Julia was right in fancying that she saw Lady Dunborough's face at one
of the windows in the south-east corner of the house. Those windows
commanded both the Marlborough High Street and the Salisbury road,
welcomed alike the London and the Salisbury coach, overlooked the
loungers at the entrance to the town, and supervised most details of the
incoming and outgoing worlds. Lady Dunborough had not been up and about
half-an-hour before she remarked these advantages. In an hour her
ladyship was installed in that suite, which, though in the east wing,
was commonly reckoned to be one of the best in the house. Heaven knows
how she did it.
There is a pertinacity, shameless and violent, which
gains its ends, be the crowd between never so dense. It is possible that
Mr. Smith would have ousted her had he dared. It is possible he had to
pay forfeit to the rightful tenants, and in private cursed her for an
old jade and a brimstone.
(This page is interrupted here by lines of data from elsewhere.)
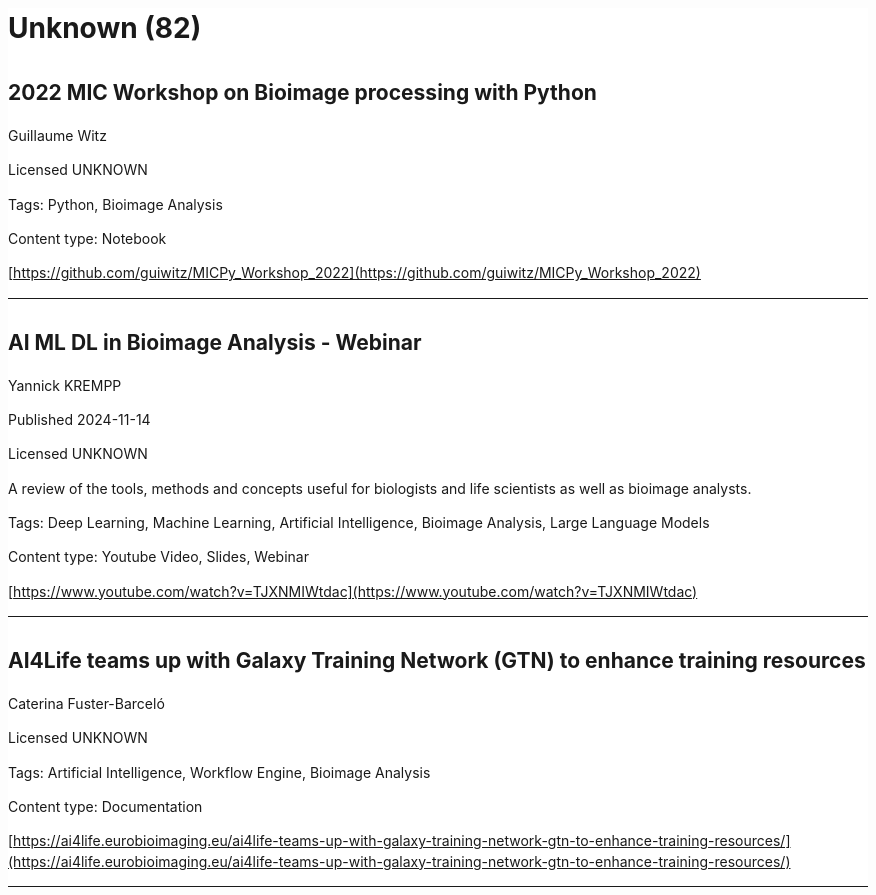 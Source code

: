 # Unknown (82)
## 2022 MIC Workshop on Bioimage processing with Python

Guillaume Witz

Licensed UNKNOWN



Tags: Python, Bioimage Analysis

Content type: Notebook

[https://github.com/guiwitz/MICPy_Workshop_2022](https://github.com/guiwitz/MICPy_Workshop_2022)


---

## AI ML DL in Bioimage Analysis - Webinar

Yannick KREMPP

Published 2024-11-14

Licensed UNKNOWN



A review of the tools, methods and concepts useful for biologists and life scientists as well as bioimage analysts.

Tags: Deep Learning, Machine Learning, Artificial Intelligence, Bioimage Analysis, Large Language Models

Content type: Youtube Video, Slides, Webinar

[https://www.youtube.com/watch?v=TJXNMIWtdac](https://www.youtube.com/watch?v=TJXNMIWtdac)


---

## AI4Life teams up with Galaxy Training Network (GTN) to enhance training resources

Caterina Fuster-Barceló

Licensed UNKNOWN



Tags: Artificial Intelligence, Workflow Engine, Bioimage Analysis

Content type: Documentation

[https://ai4life.eurobioimaging.eu/ai4life-teams-up-with-galaxy-training-network-gtn-to-enhance-training-resources/](https://ai4life.eurobioimaging.eu/ai4life-teams-up-with-galaxy-training-network-gtn-to-enhance-training-resources/)


---
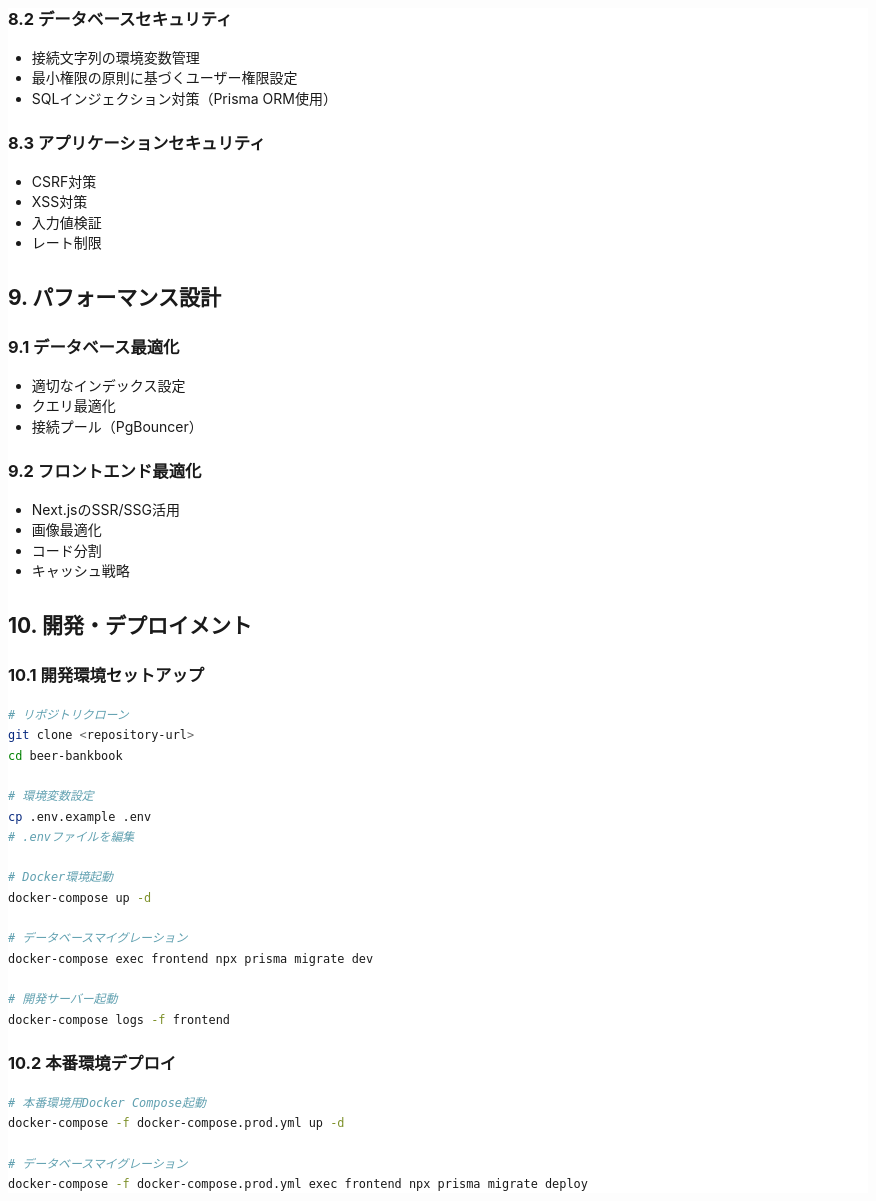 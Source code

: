 ### 8.2 データベースセキュリティ
- 接続文字列の環境変数管理
- 最小権限の原則に基づくユーザー権限設定
- SQLインジェクション対策（Prisma ORM使用）

### 8.3 アプリケーションセキュリティ
- CSRF対策
- XSS対策
- 入力値検証
- レート制限

## 9. パフォーマンス設計

### 9.1 データベース最適化
- 適切なインデックス設定
- クエリ最適化
- 接続プール（PgBouncer）

### 9.2 フロントエンド最適化
- Next.jsのSSR/SSG活用
- 画像最適化
- コード分割
- キャッシュ戦略

## 10. 開発・デプロイメント

### 10.1 開発環境セットアップ
```bash
# リポジトリクローン
git clone <repository-url>
cd beer-bankbook

# 環境変数設定
cp .env.example .env
# .envファイルを編集

# Docker環境起動
docker-compose up -d

# データベースマイグレーション
docker-compose exec frontend npx prisma migrate dev

# 開発サーバー起動
docker-compose logs -f frontend
```

### 10.2 本番環境デプロイ
```bash
# 本番環境用Docker Compose起動
docker-compose -f docker-compose.prod.yml up -d

# データベースマイグレーション
docker-compose -f docker-compose.prod.yml exec frontend npx prisma migrate deploy
```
But when a viscountess sits herself down in
the middle of a room and declines to budge, she cannot with decency be
taken up like a sack of hops and dumped in the passage.
Her ladyship, therefore, won, and had the pleasure of viewing from the
coveted window the scene between Julia and Sir George; a scene which
gave her the profoundest satisfaction. What she could not see--her eyes
were no longer all that they had been--she imagined. In five minutes
she had torn up the last rag of the girl's character, and proved her as
bad as the worst woman that ever rode down Cheapside in a cart. Lady
Dunborough was not mealy-mouthed, nor one of those who mince matters.
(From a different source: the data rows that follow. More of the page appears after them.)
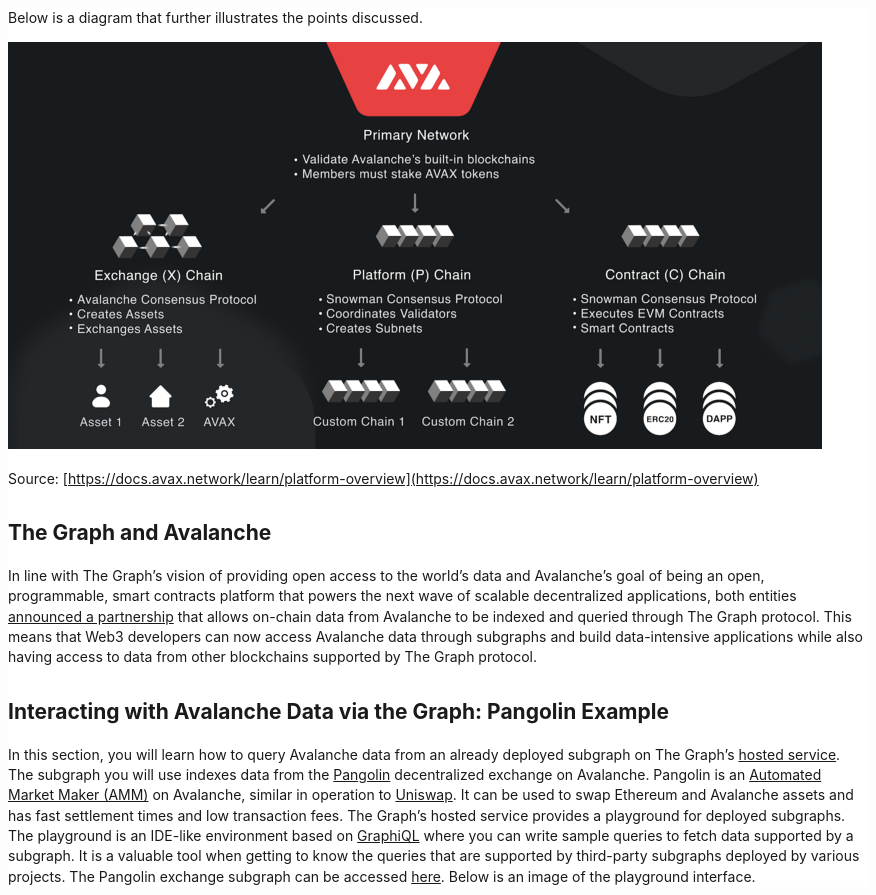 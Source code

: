 Below is a diagram that further illustrates the points discussed.

![Avalanche Architecture](images/pangolin-token-subgraph-image2.png "Avalanche Architecture")

Source: [https://docs.avax.network/learn/platform-overview](https://docs.avax.network/learn/platform-overview)

## The Graph and Avalanche

In line with The Graph’s vision of providing open access to the world’s data and
Avalanche’s goal of being an open, programmable, smart contracts platform that
powers the next wave of scalable decentralized applications, both entities
[announced a
partnership](https://medium.com/avalancheavax/avalanche-integrates-the-graph-to-bring-its-querying-and-indexing-to-avalanche-536e48043486)
that allows on-chain data from Avalanche to be indexed and queried through The
Graph protocol. This means that Web3 developers can now access Avalanche data
through subgraphs and build data-intensive applications while also having access
to data from other blockchains supported by The Graph protocol.

## Interacting with Avalanche Data via the Graph: Pangolin Example

In this section, you will learn how to query Avalanche data from an already
deployed subgraph on The Graph’s [hosted
service](https://thegraph.com/legacy-explorer/). The subgraph you will use
indexes data from the [Pangolin](https://pangolin.exchange/) decentralized
exchange on Avalanche. Pangolin is an [Automated Market Maker
(AMM)](https://support.avax.network/en/articles/4840276-what-is-an-automated-market-maker-amm)
on Avalanche, similar in operation to [Uniswap](https://uniswap.org/). It can be
used to swap Ethereum and Avalanche assets and has fast settlement times and low
transaction fees. The Graph’s hosted service provides a playground for deployed
subgraphs. The playground is an IDE-like environment based on
[GraphiQL](https://github.com/graphql/graphiql) where you can write sample
queries to fetch data supported by a subgraph. It is a valuable tool when
getting to know the queries that are supported by third-party subgraphs deployed
by various projects. The Pangolin exchange subgraph can be accessed
[here](https://thegraph.com/legacy-explorer/subgraph/dasconnor/pangolin-dex?selected=playground).
Below is an image of the playground interface.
'What did I tell you?' she cried. 'She will be on with that stuck-up
before night, and be gone with morning. If Dunborough comes back he may
whistle for her!' Mr. Thomasson did not doubt that her ladyship was right. But he spoke
with indifferent spirit. He had had a bad night, had lain anywhere, and
dressed nowhere, and was chilly and unkempt. Apart from the awe in which
he stood of her ladyship, he would have returned to Oxford by the first
coach that morning.
'Dear me!' Lady Dunborough announced presently. 'I declare he is leaving
her! Lord, how the slut ogles him! She is a shameless baggage if ever
there was one; and ruddled to the eyes, as I can see from here. I hope
the white may kill her! Well, I'll be bound it won't be long before he
is to her again! My fine gentleman is like the rest of them--a damned
impudent fellow!' Mr. Thomasson turned up his eyes. 'There was something a little
odd--does not your lady think so?'--he ventured to say, 'in her taking
possession of Sir George's rooms as she did.' 'Did I not say so? Did I not say that very thing?' 'It seems to prove an understanding between them before they met here
last night.' 'I'll take my oath on it!' her ladyship cried with energy. Then in a
tone of exultation she continued, 'Ah! here he is again, as I thought!
And come round by the street to mask the matter! He has down beside her
again. Oh, he is limed, he is limed!' my lady continued, as she searched
for her spying-glass, that she might miss no wit of the love-making.